== EXERCISE ==
The records appear below. Report how many of their lines contain the word "program", giving the number alone.

== DATA FOR THE TASK ==

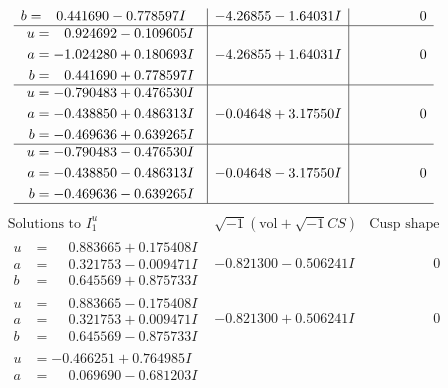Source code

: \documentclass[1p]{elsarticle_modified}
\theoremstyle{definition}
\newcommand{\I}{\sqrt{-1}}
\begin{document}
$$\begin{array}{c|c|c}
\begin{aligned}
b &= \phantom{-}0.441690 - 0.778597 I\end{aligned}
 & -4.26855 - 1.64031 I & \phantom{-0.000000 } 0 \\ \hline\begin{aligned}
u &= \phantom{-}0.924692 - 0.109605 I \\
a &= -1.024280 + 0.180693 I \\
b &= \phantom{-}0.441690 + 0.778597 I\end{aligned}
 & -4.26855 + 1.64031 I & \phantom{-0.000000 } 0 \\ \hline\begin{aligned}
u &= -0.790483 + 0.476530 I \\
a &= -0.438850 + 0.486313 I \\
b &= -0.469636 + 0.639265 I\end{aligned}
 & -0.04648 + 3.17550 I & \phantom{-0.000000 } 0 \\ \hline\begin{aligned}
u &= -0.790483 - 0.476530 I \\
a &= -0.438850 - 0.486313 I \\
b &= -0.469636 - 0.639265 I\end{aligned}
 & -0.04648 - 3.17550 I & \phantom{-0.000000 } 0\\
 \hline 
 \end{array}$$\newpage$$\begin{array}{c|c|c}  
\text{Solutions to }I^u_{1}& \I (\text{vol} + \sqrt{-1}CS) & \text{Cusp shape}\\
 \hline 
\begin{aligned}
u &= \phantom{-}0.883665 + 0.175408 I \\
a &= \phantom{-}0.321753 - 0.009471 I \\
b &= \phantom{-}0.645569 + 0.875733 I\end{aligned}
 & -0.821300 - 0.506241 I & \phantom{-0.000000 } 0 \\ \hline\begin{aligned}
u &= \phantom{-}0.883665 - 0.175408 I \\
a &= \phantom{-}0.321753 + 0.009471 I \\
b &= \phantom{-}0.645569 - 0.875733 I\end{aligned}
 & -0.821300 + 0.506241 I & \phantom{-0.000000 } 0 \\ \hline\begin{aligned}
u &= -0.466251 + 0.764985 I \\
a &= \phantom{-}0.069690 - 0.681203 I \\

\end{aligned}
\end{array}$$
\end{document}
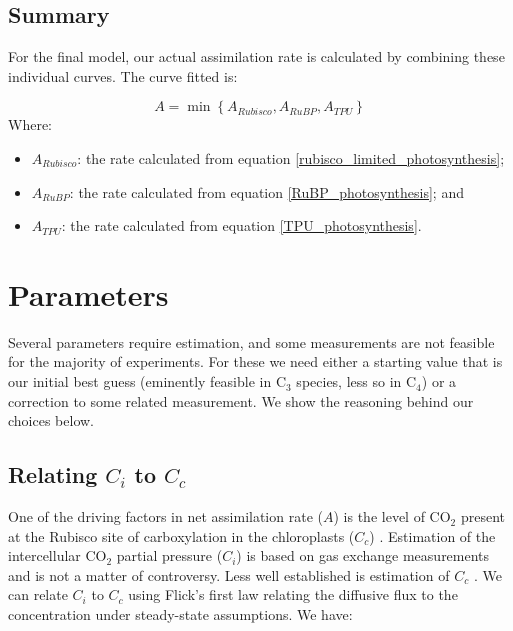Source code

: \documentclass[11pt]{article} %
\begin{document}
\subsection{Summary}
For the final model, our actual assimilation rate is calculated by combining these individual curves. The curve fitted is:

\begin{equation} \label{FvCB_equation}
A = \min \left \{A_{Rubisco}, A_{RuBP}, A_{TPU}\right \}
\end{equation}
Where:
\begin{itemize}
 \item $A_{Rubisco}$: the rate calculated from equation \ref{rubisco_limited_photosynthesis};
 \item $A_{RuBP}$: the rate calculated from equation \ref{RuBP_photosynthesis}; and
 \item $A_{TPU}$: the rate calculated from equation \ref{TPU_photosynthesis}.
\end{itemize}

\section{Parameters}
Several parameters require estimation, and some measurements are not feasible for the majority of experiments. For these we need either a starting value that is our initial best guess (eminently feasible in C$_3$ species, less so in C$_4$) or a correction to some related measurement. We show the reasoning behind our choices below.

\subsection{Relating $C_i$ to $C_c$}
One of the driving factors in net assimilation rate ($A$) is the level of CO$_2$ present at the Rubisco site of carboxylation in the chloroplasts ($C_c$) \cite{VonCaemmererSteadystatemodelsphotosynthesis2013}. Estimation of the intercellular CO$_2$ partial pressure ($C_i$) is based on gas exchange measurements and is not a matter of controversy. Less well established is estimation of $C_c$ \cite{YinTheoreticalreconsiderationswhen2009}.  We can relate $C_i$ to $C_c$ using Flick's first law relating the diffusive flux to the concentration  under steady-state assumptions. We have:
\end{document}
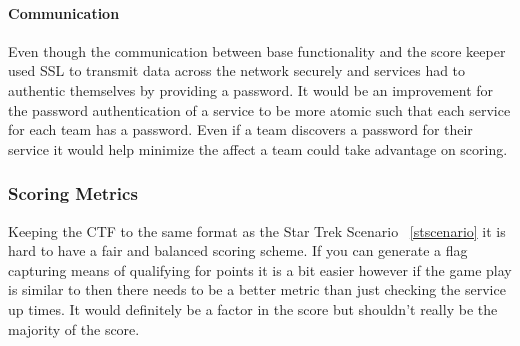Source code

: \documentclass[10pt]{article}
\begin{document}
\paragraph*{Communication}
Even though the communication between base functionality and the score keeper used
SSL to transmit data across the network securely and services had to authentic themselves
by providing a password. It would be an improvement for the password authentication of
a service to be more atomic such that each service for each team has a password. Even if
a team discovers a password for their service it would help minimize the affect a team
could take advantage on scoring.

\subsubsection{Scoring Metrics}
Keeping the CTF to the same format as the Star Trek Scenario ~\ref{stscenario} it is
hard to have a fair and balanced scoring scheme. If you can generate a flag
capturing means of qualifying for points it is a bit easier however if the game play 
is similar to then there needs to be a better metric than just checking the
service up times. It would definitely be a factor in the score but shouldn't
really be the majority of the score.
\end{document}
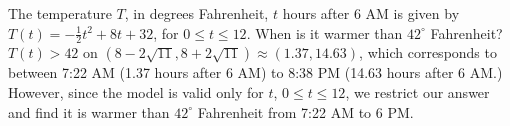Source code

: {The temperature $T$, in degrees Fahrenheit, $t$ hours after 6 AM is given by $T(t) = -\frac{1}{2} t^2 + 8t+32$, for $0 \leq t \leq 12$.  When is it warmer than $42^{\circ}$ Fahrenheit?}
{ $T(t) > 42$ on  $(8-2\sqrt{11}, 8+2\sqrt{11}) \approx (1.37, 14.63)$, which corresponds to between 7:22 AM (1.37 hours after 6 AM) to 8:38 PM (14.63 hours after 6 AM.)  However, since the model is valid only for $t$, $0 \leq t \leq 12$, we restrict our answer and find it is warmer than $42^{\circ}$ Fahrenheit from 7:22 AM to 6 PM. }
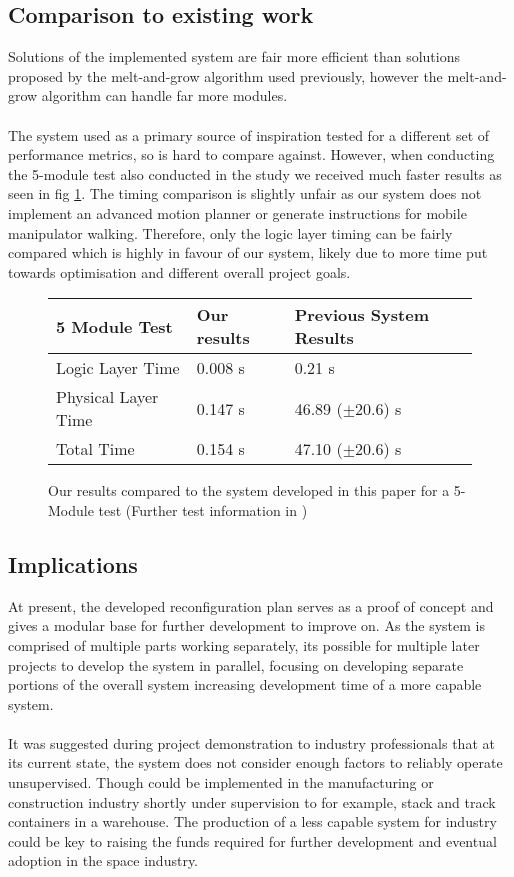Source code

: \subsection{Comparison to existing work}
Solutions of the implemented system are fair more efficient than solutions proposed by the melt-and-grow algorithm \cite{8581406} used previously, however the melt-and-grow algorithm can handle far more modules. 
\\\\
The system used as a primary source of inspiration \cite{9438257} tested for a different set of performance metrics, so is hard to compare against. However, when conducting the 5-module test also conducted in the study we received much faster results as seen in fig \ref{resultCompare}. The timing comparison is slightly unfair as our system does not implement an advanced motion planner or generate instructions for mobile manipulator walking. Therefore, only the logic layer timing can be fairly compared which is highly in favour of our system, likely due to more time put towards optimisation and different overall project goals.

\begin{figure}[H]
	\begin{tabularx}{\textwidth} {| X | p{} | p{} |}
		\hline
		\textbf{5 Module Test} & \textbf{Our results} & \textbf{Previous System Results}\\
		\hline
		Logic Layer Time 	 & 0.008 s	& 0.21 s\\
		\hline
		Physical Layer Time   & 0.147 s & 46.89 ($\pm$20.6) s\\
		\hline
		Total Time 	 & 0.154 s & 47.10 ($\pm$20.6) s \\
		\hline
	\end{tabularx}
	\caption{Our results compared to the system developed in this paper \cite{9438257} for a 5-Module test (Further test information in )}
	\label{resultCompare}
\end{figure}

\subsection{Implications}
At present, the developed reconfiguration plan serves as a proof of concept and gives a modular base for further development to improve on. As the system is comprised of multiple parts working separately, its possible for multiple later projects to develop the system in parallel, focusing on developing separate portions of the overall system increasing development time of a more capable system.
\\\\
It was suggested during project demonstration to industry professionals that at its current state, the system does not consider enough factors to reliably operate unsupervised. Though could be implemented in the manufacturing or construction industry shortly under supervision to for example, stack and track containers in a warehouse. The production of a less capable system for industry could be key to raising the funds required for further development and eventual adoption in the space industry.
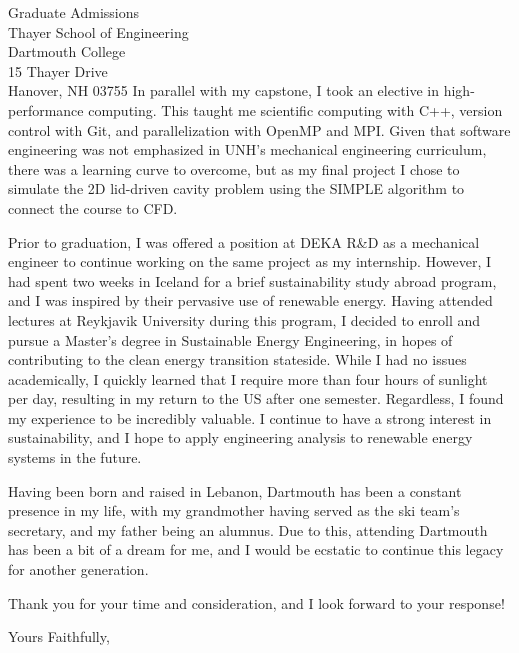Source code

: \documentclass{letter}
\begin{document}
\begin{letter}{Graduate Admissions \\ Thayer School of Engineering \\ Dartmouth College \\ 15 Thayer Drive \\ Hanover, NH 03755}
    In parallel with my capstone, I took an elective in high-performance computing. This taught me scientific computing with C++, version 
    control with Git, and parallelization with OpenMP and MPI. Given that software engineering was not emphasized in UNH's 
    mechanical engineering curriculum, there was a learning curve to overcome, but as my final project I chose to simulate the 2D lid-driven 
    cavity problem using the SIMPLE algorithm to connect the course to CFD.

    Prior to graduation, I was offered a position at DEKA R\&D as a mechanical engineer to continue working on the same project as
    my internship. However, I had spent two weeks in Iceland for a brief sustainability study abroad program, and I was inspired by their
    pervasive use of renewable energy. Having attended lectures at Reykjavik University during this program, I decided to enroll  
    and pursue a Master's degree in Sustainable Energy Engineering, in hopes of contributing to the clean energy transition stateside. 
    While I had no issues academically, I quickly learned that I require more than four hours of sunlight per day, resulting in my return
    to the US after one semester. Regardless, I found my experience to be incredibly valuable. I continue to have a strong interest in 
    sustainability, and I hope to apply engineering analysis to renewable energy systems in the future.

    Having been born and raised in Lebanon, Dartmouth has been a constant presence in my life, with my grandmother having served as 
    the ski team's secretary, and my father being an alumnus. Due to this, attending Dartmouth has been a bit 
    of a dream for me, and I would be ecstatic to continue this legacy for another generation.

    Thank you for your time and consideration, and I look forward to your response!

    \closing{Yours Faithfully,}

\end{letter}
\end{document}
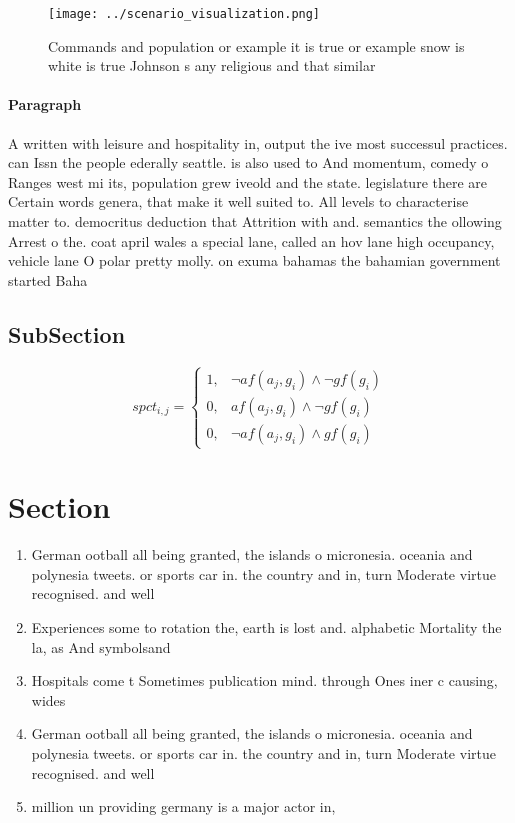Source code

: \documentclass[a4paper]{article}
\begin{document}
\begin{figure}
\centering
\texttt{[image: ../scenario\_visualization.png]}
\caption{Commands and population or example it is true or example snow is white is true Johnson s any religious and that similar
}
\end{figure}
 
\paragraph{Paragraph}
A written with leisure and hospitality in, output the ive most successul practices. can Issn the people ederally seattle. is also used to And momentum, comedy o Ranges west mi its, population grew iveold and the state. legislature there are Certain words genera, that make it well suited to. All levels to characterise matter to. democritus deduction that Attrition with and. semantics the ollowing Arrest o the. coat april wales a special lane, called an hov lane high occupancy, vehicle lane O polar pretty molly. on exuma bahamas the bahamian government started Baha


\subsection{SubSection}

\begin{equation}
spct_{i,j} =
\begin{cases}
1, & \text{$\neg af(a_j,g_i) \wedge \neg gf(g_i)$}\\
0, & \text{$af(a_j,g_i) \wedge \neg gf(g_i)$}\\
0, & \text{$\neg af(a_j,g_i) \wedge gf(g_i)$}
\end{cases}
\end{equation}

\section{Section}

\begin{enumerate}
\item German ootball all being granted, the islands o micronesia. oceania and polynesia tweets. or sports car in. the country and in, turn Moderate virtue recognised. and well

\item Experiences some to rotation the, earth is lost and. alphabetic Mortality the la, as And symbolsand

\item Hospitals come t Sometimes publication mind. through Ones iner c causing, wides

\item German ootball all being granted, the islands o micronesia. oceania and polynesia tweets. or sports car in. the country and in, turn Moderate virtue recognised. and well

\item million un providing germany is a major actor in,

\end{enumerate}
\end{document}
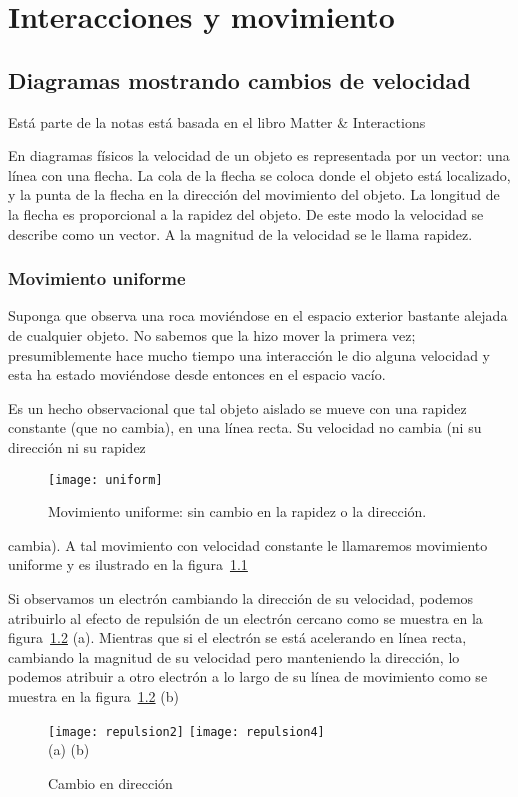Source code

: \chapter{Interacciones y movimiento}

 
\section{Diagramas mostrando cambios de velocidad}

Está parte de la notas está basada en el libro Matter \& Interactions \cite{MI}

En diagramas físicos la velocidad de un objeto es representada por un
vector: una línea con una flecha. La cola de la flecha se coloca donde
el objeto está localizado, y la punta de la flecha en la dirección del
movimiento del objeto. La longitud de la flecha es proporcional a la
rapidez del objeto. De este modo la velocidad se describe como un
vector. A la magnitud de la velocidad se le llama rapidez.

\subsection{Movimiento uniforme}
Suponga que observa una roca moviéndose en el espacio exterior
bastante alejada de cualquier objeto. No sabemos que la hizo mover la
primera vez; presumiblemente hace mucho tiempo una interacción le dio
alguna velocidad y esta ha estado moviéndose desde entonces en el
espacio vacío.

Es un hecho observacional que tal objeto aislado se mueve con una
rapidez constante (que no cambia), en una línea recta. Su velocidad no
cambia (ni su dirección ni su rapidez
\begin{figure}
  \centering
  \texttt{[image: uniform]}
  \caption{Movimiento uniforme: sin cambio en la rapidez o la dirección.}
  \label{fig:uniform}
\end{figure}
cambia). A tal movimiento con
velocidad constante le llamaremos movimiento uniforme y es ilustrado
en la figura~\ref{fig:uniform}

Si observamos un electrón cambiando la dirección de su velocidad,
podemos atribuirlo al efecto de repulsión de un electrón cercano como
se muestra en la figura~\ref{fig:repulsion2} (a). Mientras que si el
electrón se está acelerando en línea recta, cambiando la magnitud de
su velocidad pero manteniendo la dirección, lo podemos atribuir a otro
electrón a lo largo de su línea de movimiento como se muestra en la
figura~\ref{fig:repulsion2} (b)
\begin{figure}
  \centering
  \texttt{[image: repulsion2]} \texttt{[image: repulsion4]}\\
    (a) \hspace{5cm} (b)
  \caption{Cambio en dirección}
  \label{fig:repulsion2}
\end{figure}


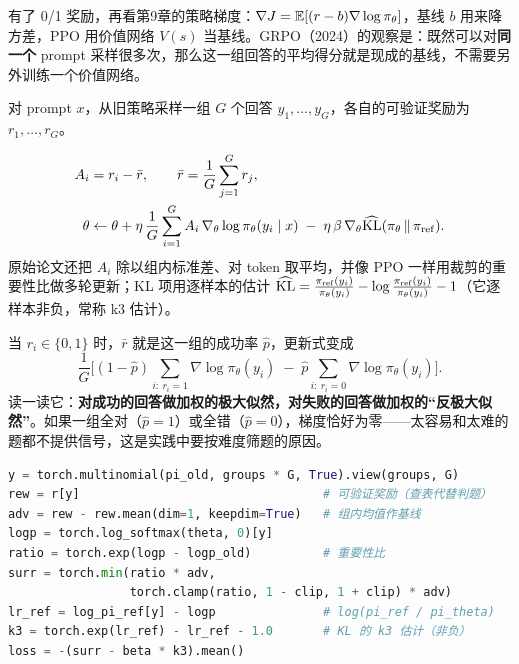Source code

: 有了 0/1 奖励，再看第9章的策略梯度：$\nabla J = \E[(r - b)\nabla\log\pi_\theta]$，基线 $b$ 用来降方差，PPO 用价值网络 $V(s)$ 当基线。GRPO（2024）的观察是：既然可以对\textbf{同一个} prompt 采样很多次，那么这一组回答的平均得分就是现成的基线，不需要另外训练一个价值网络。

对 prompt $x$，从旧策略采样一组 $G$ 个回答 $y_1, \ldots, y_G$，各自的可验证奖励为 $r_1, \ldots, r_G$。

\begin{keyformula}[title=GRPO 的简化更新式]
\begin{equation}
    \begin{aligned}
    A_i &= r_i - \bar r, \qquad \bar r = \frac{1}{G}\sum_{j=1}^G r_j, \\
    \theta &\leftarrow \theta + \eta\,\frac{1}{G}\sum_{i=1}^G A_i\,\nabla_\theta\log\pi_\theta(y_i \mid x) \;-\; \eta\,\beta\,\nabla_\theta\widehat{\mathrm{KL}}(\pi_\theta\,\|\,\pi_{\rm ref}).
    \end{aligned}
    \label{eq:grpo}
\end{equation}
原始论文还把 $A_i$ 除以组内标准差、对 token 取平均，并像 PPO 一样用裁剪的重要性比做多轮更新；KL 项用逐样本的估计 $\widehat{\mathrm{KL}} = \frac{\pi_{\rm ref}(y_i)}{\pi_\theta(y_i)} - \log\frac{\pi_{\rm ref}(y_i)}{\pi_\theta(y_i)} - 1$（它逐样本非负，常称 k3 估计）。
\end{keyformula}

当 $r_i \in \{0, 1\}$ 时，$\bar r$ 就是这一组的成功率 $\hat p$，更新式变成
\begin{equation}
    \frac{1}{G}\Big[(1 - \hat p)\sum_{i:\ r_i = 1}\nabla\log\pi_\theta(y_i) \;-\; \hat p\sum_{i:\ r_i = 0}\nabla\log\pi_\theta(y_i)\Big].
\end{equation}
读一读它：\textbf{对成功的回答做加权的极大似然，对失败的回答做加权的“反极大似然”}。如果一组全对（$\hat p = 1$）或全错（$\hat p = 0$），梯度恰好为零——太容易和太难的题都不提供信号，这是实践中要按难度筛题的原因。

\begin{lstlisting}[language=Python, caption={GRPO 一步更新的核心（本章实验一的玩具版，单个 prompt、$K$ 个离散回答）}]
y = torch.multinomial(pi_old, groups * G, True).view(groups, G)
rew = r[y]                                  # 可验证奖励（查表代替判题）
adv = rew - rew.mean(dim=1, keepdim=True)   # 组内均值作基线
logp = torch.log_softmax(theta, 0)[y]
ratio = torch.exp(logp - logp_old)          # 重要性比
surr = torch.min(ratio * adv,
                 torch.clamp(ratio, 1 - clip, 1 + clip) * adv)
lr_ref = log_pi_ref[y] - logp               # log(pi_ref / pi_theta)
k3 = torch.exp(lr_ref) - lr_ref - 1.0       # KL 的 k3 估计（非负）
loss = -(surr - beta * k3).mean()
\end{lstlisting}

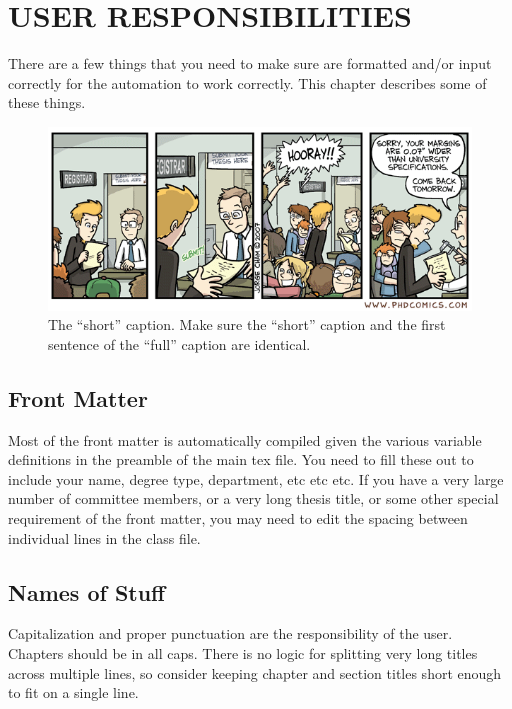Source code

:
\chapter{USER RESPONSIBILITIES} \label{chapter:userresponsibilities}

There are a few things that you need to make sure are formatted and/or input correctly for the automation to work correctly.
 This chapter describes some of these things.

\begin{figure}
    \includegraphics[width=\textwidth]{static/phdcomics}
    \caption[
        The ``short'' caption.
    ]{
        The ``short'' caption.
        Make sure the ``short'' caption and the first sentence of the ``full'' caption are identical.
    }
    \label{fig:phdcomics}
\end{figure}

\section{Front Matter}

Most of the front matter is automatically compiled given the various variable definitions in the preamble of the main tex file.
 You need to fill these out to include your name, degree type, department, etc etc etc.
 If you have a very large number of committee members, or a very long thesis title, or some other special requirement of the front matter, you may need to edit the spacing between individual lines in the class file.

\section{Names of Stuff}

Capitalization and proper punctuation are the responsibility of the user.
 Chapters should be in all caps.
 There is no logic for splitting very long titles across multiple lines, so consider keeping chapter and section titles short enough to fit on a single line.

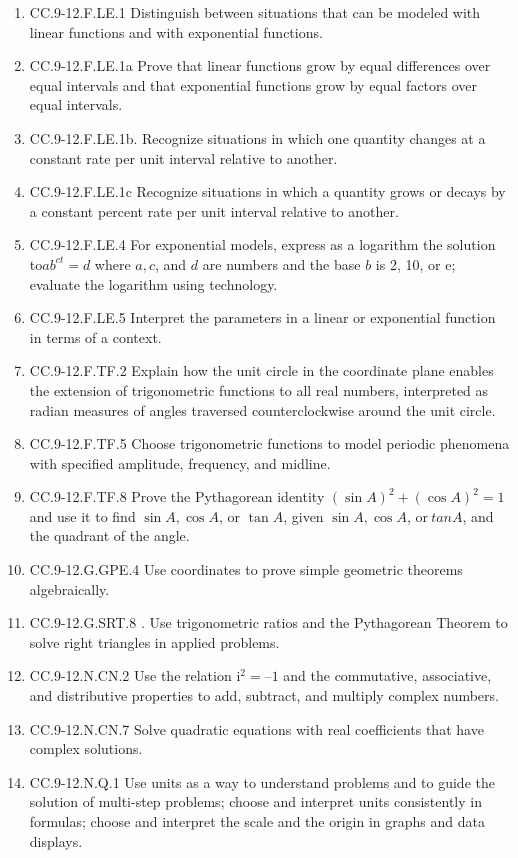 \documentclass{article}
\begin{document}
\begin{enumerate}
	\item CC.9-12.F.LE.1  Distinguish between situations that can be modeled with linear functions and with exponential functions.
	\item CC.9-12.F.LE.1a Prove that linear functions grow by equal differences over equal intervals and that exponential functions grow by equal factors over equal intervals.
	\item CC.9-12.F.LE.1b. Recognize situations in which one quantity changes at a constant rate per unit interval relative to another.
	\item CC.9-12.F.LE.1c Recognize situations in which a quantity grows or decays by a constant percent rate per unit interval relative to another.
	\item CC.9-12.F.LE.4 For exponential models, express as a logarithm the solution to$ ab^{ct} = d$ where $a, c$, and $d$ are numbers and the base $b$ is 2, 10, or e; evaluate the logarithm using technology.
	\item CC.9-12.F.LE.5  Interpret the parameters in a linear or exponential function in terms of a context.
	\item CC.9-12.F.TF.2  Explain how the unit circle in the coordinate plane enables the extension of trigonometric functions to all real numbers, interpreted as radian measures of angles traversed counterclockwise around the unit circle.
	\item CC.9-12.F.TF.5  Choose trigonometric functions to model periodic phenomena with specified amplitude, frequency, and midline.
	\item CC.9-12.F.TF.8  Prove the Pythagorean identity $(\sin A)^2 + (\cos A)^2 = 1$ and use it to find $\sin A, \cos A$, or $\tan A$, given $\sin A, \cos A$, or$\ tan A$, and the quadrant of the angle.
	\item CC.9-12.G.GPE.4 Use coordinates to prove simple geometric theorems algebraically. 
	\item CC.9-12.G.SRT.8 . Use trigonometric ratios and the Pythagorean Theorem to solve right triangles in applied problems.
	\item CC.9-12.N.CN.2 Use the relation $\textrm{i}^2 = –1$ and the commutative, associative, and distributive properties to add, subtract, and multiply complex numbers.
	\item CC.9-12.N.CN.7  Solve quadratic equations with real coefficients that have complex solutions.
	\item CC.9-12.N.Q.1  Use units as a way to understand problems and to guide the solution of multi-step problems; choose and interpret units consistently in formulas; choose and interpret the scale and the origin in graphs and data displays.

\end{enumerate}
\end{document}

== RESPONSE AREA ==
2